*** Opening Dataset extract ***
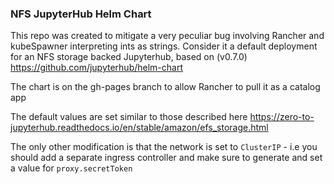 ### NFS JupyterHub Helm Chart

This repo was created to mitigate a very peculiar bug involving Rancher and kubeSpawner interpreting ints as strings. Consider it a default deployment for an NFS storage backed Jupyterhub, based on (v0.7.0) https://github.com/jupyterhub/helm-chart

The chart is on the gh-pages branch to allow Rancher to pull it as a catalog app

The default values are set similar to those described here https://zero-to-jupyterhub.readthedocs.io/en/stable/amazon/efs_storage.html

The only other modification is that the network is set to `ClusterIP` - i.e you should add a separate ingress controller and make sure to generate and set a value for `proxy.secretToken`
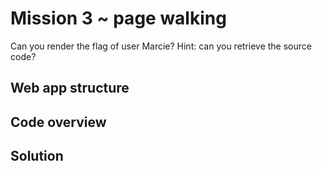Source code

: # Mission 3 ~ page walking
Can you render the flag of user Marcie? Hint: can you retrieve the source code?
## Web app structure
## Code overview
## Solution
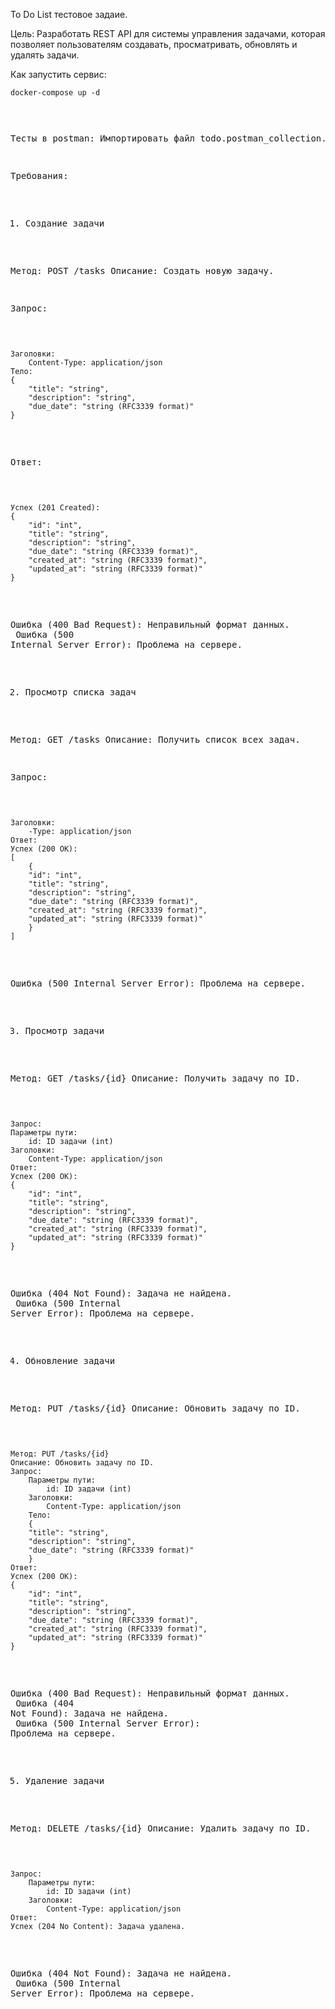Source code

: To Do List тестовое задаие.

Цель:
Разработать REST API для системы управления задачами, которая позволяет пользователям создавать, просматривать, обновлять и удалять задачи.

Как запустить сервис:
	<pre><code>docker-compose up -d</code><pre>
 
Тесты в postman:
	Импортировать файл todo.postman_collection.json

Требования:
1. Создание задачи

Метод: POST /tasks
Описание: Создать новую задачу.

Запрос:
<pre><code>
Заголовки:
	Content-Type: application/json
Тело:
{
    "title": "string",
    "description": "string",
    "due_date": "string (RFC3339 format)"
}
</code></pre>
Ответ:
<pre><code>
Успех (201 Created):
{
    "id": "int",
    "title": "string",
    "description": "string",
    "due_date": "string (RFC3339 format)",
    "created_at": "string (RFC3339 format)",
    "updated_at": "string (RFC3339 format)"
}
</code></pre>
Ошибка (400 Bad Request): Неправильный формат данных.<br>
Ошибка (500 Internal Server Error): Проблема на сервере.

2. Просмотр списка задач

Метод: GET /tasks
Описание: Получить список всех задач.

Запрос:

<pre><code>
Заголовки:
	-Type: application/json
Ответ:
Успех (200 OK):
[
    {
    "id": "int",
    "title": "string",
	"description": "string",
    "due_date": "string (RFC3339 format)",
	"created_at": "string (RFC3339 format)",
	"updated_at": "string (RFC3339 format)"
  	}
]
</code></pre>

Ошибка (500 Internal Server Error): Проблема на сервере.

3. Просмотр задачи

Метод: GET /tasks/{id}
Описание: Получить задачу по ID.
<pre><code>
Запрос:
Параметры пути:
    id: ID задачи (int)
Заголовки:
    Content-Type: application/json
Ответ:
Успех (200 OK):
{
  	"id": "int",
  	"title": "string",
  	"description": "string",
  	"due_date": "string (RFC3339 format)",
  	"created_at": "string (RFC3339 format)",
  	"updated_at": "string (RFC3339 format)"
}
</code></pre>
Ошибка (404 Not Found): Задача не найдена.<br>
Ошибка (500 Internal Server Error): Проблема на сервере.

4. Обновление задачи

Метод: PUT /tasks/{id}
Описание: Обновить задачу по ID.

<pre><code>
Метод: PUT /tasks/{id}
Описание: Обновить задачу по ID.
Запрос:
	Параметры пути:
		id: ID задачи (int)
	Заголовки:
		Content-Type: application/json
	Тело:
	{
  	"title": "string",
  	"description": "string",
  	"due_date": "string (RFC3339 format)"
	}
Ответ:
Успех (200 OK):
{
    "id": "int",
    "title": "string",
    "description": "string",
    "due_date": "string (RFC3339 format)",
    "created_at": "string (RFC3339 format)",
    "updated_at": "string (RFC3339 format)"
}
</code></pre>

Ошибка (400 Bad Request): Неправильный формат данных.<br>
Ошибка (404 Not Found): Задача не найдена.<br>
Ошибка (500 Internal Server Error): Проблема на сервере.

5. Удаление задачи

Метод: DELETE /tasks/{id}
Описание: Удалить задачу по ID.

<pre><code>
Запрос:
	Параметры пути:
		id: ID задачи (int)
	Заголовки:
		Content-Type: application/json
Ответ:
Успех (204 No Content): Задача удалена.
</code></pre>

Ошибка (404 Not Found): Задача не найдена.<br>
Ошибка (500 Internal Server Error): Проблема на сервере.
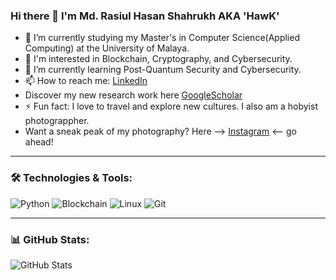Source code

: ### Hi there 👋 I'm Md. Rasiul Hasan Shahrukh AKA 'HawK'

- 🔭 I’m currently studying my Master's in Computer Science(Applied Computing) at the University of Malaya.
- 🌱 I'm interested in Blockchain, Cryptography, and Cybersecurity.
- 📖 I’m currently learning Post-Quantum Security and Cybersecurity.
- 📫 How to reach me: [LinkedIn](https://www.linkedin.com/in/rhshawk007/)
- Discover my new research work here [GoogleScholar](https://scholar.google.com/citations?user=GyqIKmcAAAAJ&hl=en&authuser=1)
- ⚡ Fun fact: I love to travel and explore new cultures. I also am a hobyist photograppher.
- Want a sneak peak of my photography? Here --> [Instagram](https://www.instagram.com/acheron_kryptos/) <-- go ahead! 

---

### 🛠️ Technologies & Tools:
![Python](https://img.shields.io/badge/-Python-333333?style=flat&logo=python)
![Blockchain](https://img.shields.io/badge/-Blockchain-333333?style=flat&logo=ethereum)
![Linux](https://img.shields.io/badge/-Linux-333333?style=flat&logo=linux)
![Git](https://img.shields.io/badge/-Git-333333?style=flat&logo=git)


---

### 📊 GitHub Stats:
![GitHub Stats](https://github-readme-stats.vercel.app/api?username=your-github-username&show_icons=true&theme=transparent)




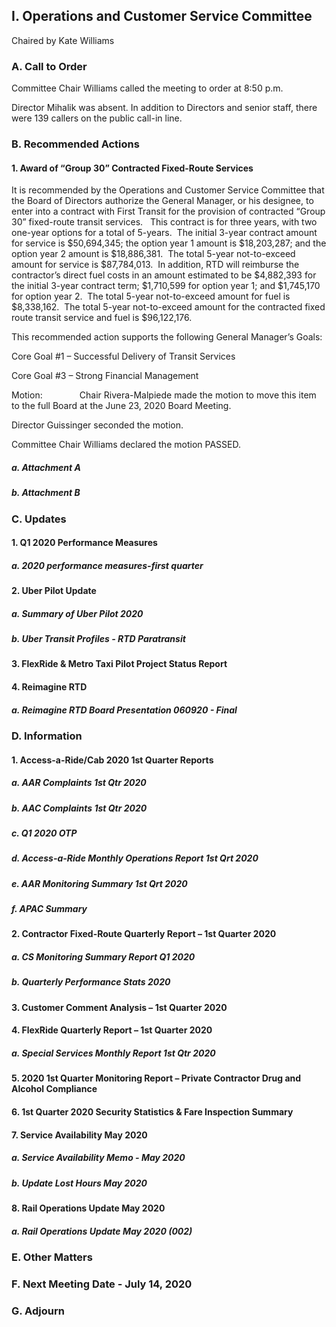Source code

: ## I. Operations and Customer Service Committee

Chaired by Kate Williams

### A. Call to Order

Committee Chair Williams called the meeting to order at 8:50 p.m.

Director Mihalik was absent. In addition to Directors and senior staff, there were 139 callers on the public call-in line.

### B. Recommended Actions

#### 1. Award of “Group 30” Contracted Fixed-Route Services

It is recommended by the Operations and Customer Service Committee that the Board of Directors authorize the General Manager, or his designee, to enter into a contract with First Transit for the provision of contracted “Group 30” fixed-route transit services.   This contract is for three years, with two one-year options for a total of 5-years.  The initial 3-year contract amount for service is $50,694,345; the option year 1 amount is $18,203,287; and the option year 2 amount is $18,886,381.  The total 5-year not-to-exceed amount for service is $87,784,013.  In addition, RTD will reimburse the contractor’s direct fuel costs in an amount estimated to be $4,882,393 for the initial 3-year contract term; $1,710,599 for option year 1; and $1,745,170 for option year 2.  The total 5-year not-to-exceed amount for fuel is $8,338,162.  The total 5-year not-to-exceed amount for the contracted fixed route transit service and fuel is $96,122,176.

This recommended action supports the following General Manager’s Goals:

Core Goal #1 – Successful Delivery of Transit Services

Core Goal #3 – Strong Financial Management

Motion:               Chair Rivera-Malpiede made the motion to move this item to the full Board at the June 23, 2020 Board Meeting.

Director Guissinger seconded the motion.

Committee Chair Williams declared the motion PASSED.

##### a. Attachment A

##### b. Attachment B

### C. Updates

#### 1. Q1 2020 Performance Measures

##### a. 2020 performance measures-first quarter

#### 2. Uber Pilot Update

##### a. Summary of Uber Pilot 2020

##### b. Uber Transit Profiles - RTD Paratransit

#### 3. FlexRide & Metro Taxi Pilot Project Status Report

#### 4. Reimagine RTD

##### a. Reimagine RTD Board Presentation 060920 - Final

### D. Information

#### 1. Access-a-Ride/Cab 2020 1st Quarter Reports

##### a. AAR Complaints 1st Qtr 2020

##### b. AAC Complaints 1st Qtr 2020

##### c. Q1 2020 OTP

##### d. Access-a-Ride Monthly Operations Report 1st Qrt 2020

##### e. AAR Monitoring Summary 1st Qrt 2020

##### f. APAC Summary

#### 2. Contractor Fixed-Route Quarterly Report – 1st Quarter 2020

##### a. CS Monitoring Summary Report Q1 2020

##### b. Quarterly Performance Stats 2020

#### 3. Customer Comment Analysis – 1st Quarter 2020

#### 4. FlexRide Quarterly Report – 1st Quarter 2020

##### a. Special Services Monthly Report 1st Qtr 2020

#### 5. 2020 1st Quarter Monitoring Report – Private Contractor Drug and Alcohol Compliance

#### 6. 1st Quarter 2020 Security Statistics & Fare Inspection Summary

#### 7. Service Availability May 2020

##### a. Service Availability Memo - May 2020

##### b. Update Lost Hours May 2020

#### 8. Rail Operations Update May 2020

##### a. Rail Operations Update May 2020 (002)

### E. Other Matters

### F. Next Meeting Date - July 14, 2020

### G. Adjourn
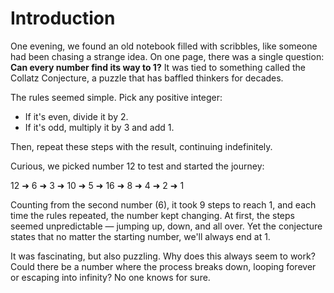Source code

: # Introduction

One evening, we found an old notebook filled with scribbles, like someone had been chasing a strange idea.
On one page, there was a single question: **Can every number find its way to 1?**
It was tied to something called the Collatz Conjecture, a puzzle that has baffled thinkers for decades.

The rules seemed simple.
Pick any positive integer:

* If it's even, divide it by 2.
* If it's odd, multiply it by 3 and add 1.

Then, repeat these steps with the result, continuing indefinitely.

Curious, we picked number 12 to test and started the journey:

12 ➜ 6 ➜ 3 ➜ 10 ➜ 5 ➜ 16 ➜ 8 ➜ 4 ➜ 2 ➜ 1

Counting from the second number (6), it took 9 steps to reach 1, and each time the rules repeated, the number kept changing.
At first, the steps seemed unpredictable — jumping up, down, and all over.
Yet the conjecture states that no matter the starting number, we'll always end at 1.

It was fascinating, but also puzzling.
Why does this always seem to work?
Could there be a number where the process breaks down, looping forever or escaping into infinity?
No one knows for sure.
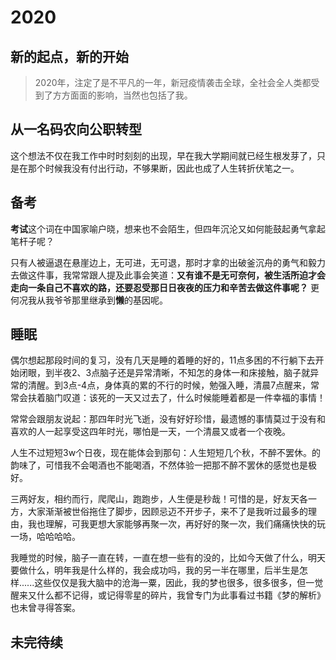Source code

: # 2020

## 新的起点，新的开始

> 2020年，注定了是不平凡的一年，新冠疫情袭击全球，全社会全人类都受到了方方面面的影响，当然也包括了我。

## 从一名码农向公职转型

这个想法不仅在我工作中时时刻刻的出现，早在我大学期间就已经生根发芽了，只是在那个时候我没有付出行动，不够果断，因此也成了人生转折伏笔之一。

## 备考

**考试**这个词在中国家喻户晓，想来也不会陌生，但四年沉沦又如何能鼓起勇气拿起笔杆子呢？

只有人被逼退在悬崖边上，无可进，无可退，那时才拿的出破釜沉舟的勇气和毅力去做这件事，我常常跟人提及此事会笑道：**又有谁不是无可奈何，被生活所迫才会走向一条自己不喜欢的路，还要忍受那日日夜夜的压力和辛苦去做这件事呢？** 更何况我从我爷爷那里继承到**懒**的基因呢。

## 睡眠

偶尔想起那段时间的复习，没有几天是睡的着睡的好的，11点多困的不行躺下去开始闭眼，到半夜2、3点脑子还是异常清晰，不知怎的身体一和床接触，脑子就异常的清醒。到3点-4点，身体真的累的不行的时候，勉强入睡，清晨7点醒来，常常会扶着脑门叹道：该死的一天又过去了，什么时候能睡着都是一件幸福的事情！

常常会跟朋友说起：那四年时光飞逝，没有好好珍惜，最遗憾的事情莫过于没有和喜欢的人一起享受这四年时光，哪怕是一天，一个清晨又或者一个夜晚。

人生不过短短3w个日夜，现在能体会到那句：人生短短几个秋，不醉不罢休。的韵味了，可惜我不会喝酒也不能喝酒，不然体验一把那不醉不罢休的感觉也是极好。

三两好友，相约而行，爬爬山，跑跑步，人生便是秒哉！可惜的是，好友天各一方，大家渐渐被世俗拖住了脚步，因顾忌迈不开步子，来不了是我听过最多的理由，我也理解，可我更想大家能够再聚一次，再好好的聚一次，我们痛痛快快的玩一场，哈哈哈哈。

我睡觉的时候，脑子一直在转，一直在想一些有的没的，比如今天做了什么，明天要做什么，明年我是什么样的，我会成功吗，我的另一半在哪里，后半生是怎样......这些仅仅是我大脑中的沧海一粟，因此，我的梦也很多，很多很多，但一觉醒来又什么都不记得，或记得零星的碎片，我曾专门为此事看过书籍《梦的解析》也未曾寻得答案。

## 未完待续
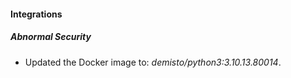 #### Integrations

##### Abnormal Security
- Updated the Docker image to: *demisto/python3:3.10.13.80014*.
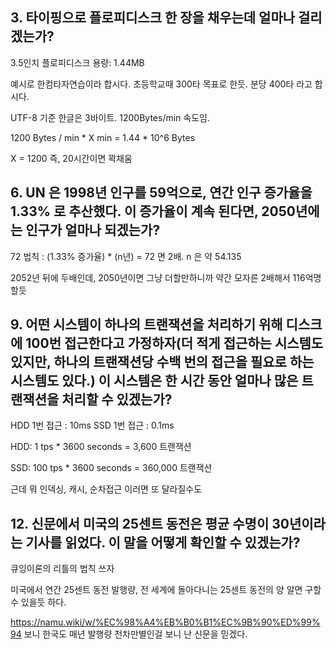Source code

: ## 3. 타이핑으로 플로피디스크 한 장을 채우는데 얼마나 걸리겠는가?

3.5인치 플로피디스크 용량: 1.44MB

예시로 한컴타자연습이라 합시다. 초등학교때 300타 목표로 한듯. 분당 400타 라고 합시다.

UTF-8 기준 한글은 3바이트. 1200Bytes/min 속도임. 

1200 Bytes / min * X min = 1.44 * 10^6 Bytes

X = 1200 즉, 20시간이면 꽉채움

## 6. UN 은 1998년 인구를 59억으로, 연간 인구 증가율을 1.33% 로 추산했다. 이 증가율이 계속 된다면, 2050년에는 인구가 얼마나 되겠는가?

72 법칙 : (1.33% 증가율) * (n년) = 72 면 2배. n 은 약 54.135

2052년 뒤에 두배인데, 2050년이면 그냥 더할만하니까 약간 모자른 2배해서 116억명 할듯

## 9. 어떤 시스템이 하나의 트랜잭션을 처리하기 위해 디스크에 100번 접근한다고 가정하자(더 적게 접근하는 시스템도 있지만, 하나의 트랜잭션당 수백 번의 접근을 필요로 하는 시스템도 있다.) 이 시스템은 한 시간 동안 얼마나 많은 트랜잭션을 처리할 수 있겠는가?

HDD 1번 접근 : 10ms   SSD 1번 접근 : 0.1ms

HDD: 1 tps * 3600 seconds = 3,600 트랜잭션

SSD: 100 tps * 3600 seconds = 360,000 트랜잭션

근데 뭐 인덱싱, 캐시, 순차접근 이러면 또 달라질수도

## 12. 신문에서 미국의 25센트 동전은 평균 수명이 30년이라는 기사를 읽었다. 이 말을 어떻게 확인할 수 있겠는가?

큐잉이론의 리틀의 법칙 쓰자

미국에서 연간 25센트 동전 발행량, 전 세계에 돌아다니는 25센트 동전의 양 알면 구할 수 있을듯 하다.

https://namu.wiki/w/%EC%98%A4%EB%B0%B1%EC%9B%90%ED%99%94 보니 한국도 매년 발행량 천차만별인걸 보니 난 신문을 믿겠다.

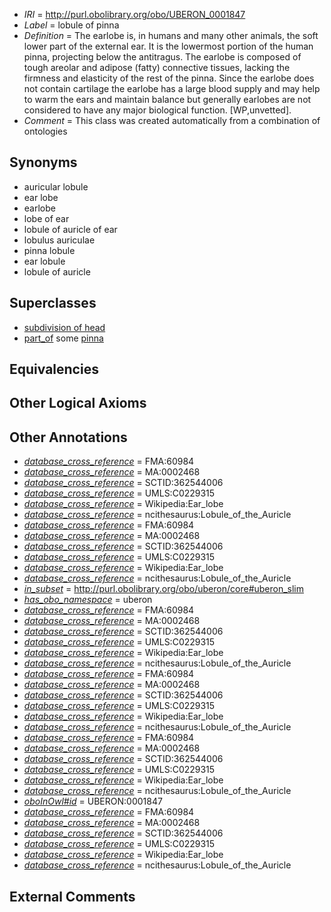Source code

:  * *IRI* = http://purl.obolibrary.org/obo/UBERON_0001847
 * *Label* = lobule of pinna
 * *Definition* = The earlobe is, in humans and many other animals, the soft lower part of the external ear. It is the lowermost portion of the human pinna, projecting below the antitragus. The earlobe is composed of tough areolar and adipose (fatty) connective tissues, lacking the firmness and elasticity of the rest of the pinna. Since the earlobe does not contain cartilage the earlobe has a large blood supply and may help to warm the ears and maintain balance but generally earlobes are not considered to have any major biological function. [WP,unvetted].
 * *Comment* = This class was created automatically from a combination of ontologies

## Synonyms

 * auricular lobule
 * ear lobe
 * earlobe
 * lobe of ear
 * lobule of auricle of ear
 * lobulus auriculae
 * pinna lobule
 * ear lobule
 * lobule of auricle

## Superclasses

 * [subdivision of head](../../UBERON/44/UBERON_0001444.md)
 * [part_of](../../BFO/50/BFO_0000050.md) some [pinna](../../UBERON/57/UBERON_0001757.md)

## Equivalencies


## Other Logical Axioms


## Other Annotations

 * *[database_cross_reference](../../ef/oboInOwl#hasDbXref.md)* = FMA:60984
 * *[database_cross_reference](../../ef/oboInOwl#hasDbXref.md)* = MA:0002468
 * *[database_cross_reference](../../ef/oboInOwl#hasDbXref.md)* = SCTID:362544006
 * *[database_cross_reference](../../ef/oboInOwl#hasDbXref.md)* = UMLS:C0229315
 * *[database_cross_reference](../../ef/oboInOwl#hasDbXref.md)* = Wikipedia:Ear_lobe
 * *[database_cross_reference](../../ef/oboInOwl#hasDbXref.md)* = ncithesaurus:Lobule_of_the_Auricle
 * *[database_cross_reference](../../ef/oboInOwl#hasDbXref.md)* = FMA:60984
 * *[database_cross_reference](../../ef/oboInOwl#hasDbXref.md)* = MA:0002468
 * *[database_cross_reference](../../ef/oboInOwl#hasDbXref.md)* = SCTID:362544006
 * *[database_cross_reference](../../ef/oboInOwl#hasDbXref.md)* = UMLS:C0229315
 * *[database_cross_reference](../../ef/oboInOwl#hasDbXref.md)* = Wikipedia:Ear_lobe
 * *[database_cross_reference](../../ef/oboInOwl#hasDbXref.md)* = ncithesaurus:Lobule_of_the_Auricle
 * *[in_subset](../../et/oboInOwl#inSubset.md)* = http://purl.obolibrary.org/obo/uberon/core#uberon_slim
 * *[has_obo_namespace](../../ce/oboInOwl#hasOBONamespace.md)* = uberon
 * *[database_cross_reference](../../ef/oboInOwl#hasDbXref.md)* = FMA:60984
 * *[database_cross_reference](../../ef/oboInOwl#hasDbXref.md)* = MA:0002468
 * *[database_cross_reference](../../ef/oboInOwl#hasDbXref.md)* = SCTID:362544006
 * *[database_cross_reference](../../ef/oboInOwl#hasDbXref.md)* = UMLS:C0229315
 * *[database_cross_reference](../../ef/oboInOwl#hasDbXref.md)* = Wikipedia:Ear_lobe
 * *[database_cross_reference](../../ef/oboInOwl#hasDbXref.md)* = ncithesaurus:Lobule_of_the_Auricle
 * *[database_cross_reference](../../ef/oboInOwl#hasDbXref.md)* = FMA:60984
 * *[database_cross_reference](../../ef/oboInOwl#hasDbXref.md)* = MA:0002468
 * *[database_cross_reference](../../ef/oboInOwl#hasDbXref.md)* = SCTID:362544006
 * *[database_cross_reference](../../ef/oboInOwl#hasDbXref.md)* = UMLS:C0229315
 * *[database_cross_reference](../../ef/oboInOwl#hasDbXref.md)* = Wikipedia:Ear_lobe
 * *[database_cross_reference](../../ef/oboInOwl#hasDbXref.md)* = ncithesaurus:Lobule_of_the_Auricle
 * *[database_cross_reference](../../ef/oboInOwl#hasDbXref.md)* = FMA:60984
 * *[database_cross_reference](../../ef/oboInOwl#hasDbXref.md)* = MA:0002468
 * *[database_cross_reference](../../ef/oboInOwl#hasDbXref.md)* = SCTID:362544006
 * *[database_cross_reference](../../ef/oboInOwl#hasDbXref.md)* = UMLS:C0229315
 * *[database_cross_reference](../../ef/oboInOwl#hasDbXref.md)* = Wikipedia:Ear_lobe
 * *[database_cross_reference](../../ef/oboInOwl#hasDbXref.md)* = ncithesaurus:Lobule_of_the_Auricle
 * *[oboInOwl#id](../../id/oboInOwl#id.md)* = UBERON:0001847
 * *[database_cross_reference](../../ef/oboInOwl#hasDbXref.md)* = FMA:60984
 * *[database_cross_reference](../../ef/oboInOwl#hasDbXref.md)* = MA:0002468
 * *[database_cross_reference](../../ef/oboInOwl#hasDbXref.md)* = SCTID:362544006
 * *[database_cross_reference](../../ef/oboInOwl#hasDbXref.md)* = UMLS:C0229315
 * *[database_cross_reference](../../ef/oboInOwl#hasDbXref.md)* = Wikipedia:Ear_lobe
 * *[database_cross_reference](../../ef/oboInOwl#hasDbXref.md)* = ncithesaurus:Lobule_of_the_Auricle

## External Comments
*** Closing Dataset extract ***
Exercise details:
Copy all lines from the data that hold the word "called".

Response box:
Committee Chair Williams called the meeting to order at 8:50 p.m.
It was tied to something called the Collatz Conjecture, a puzzle that has baffled thinkers for decades.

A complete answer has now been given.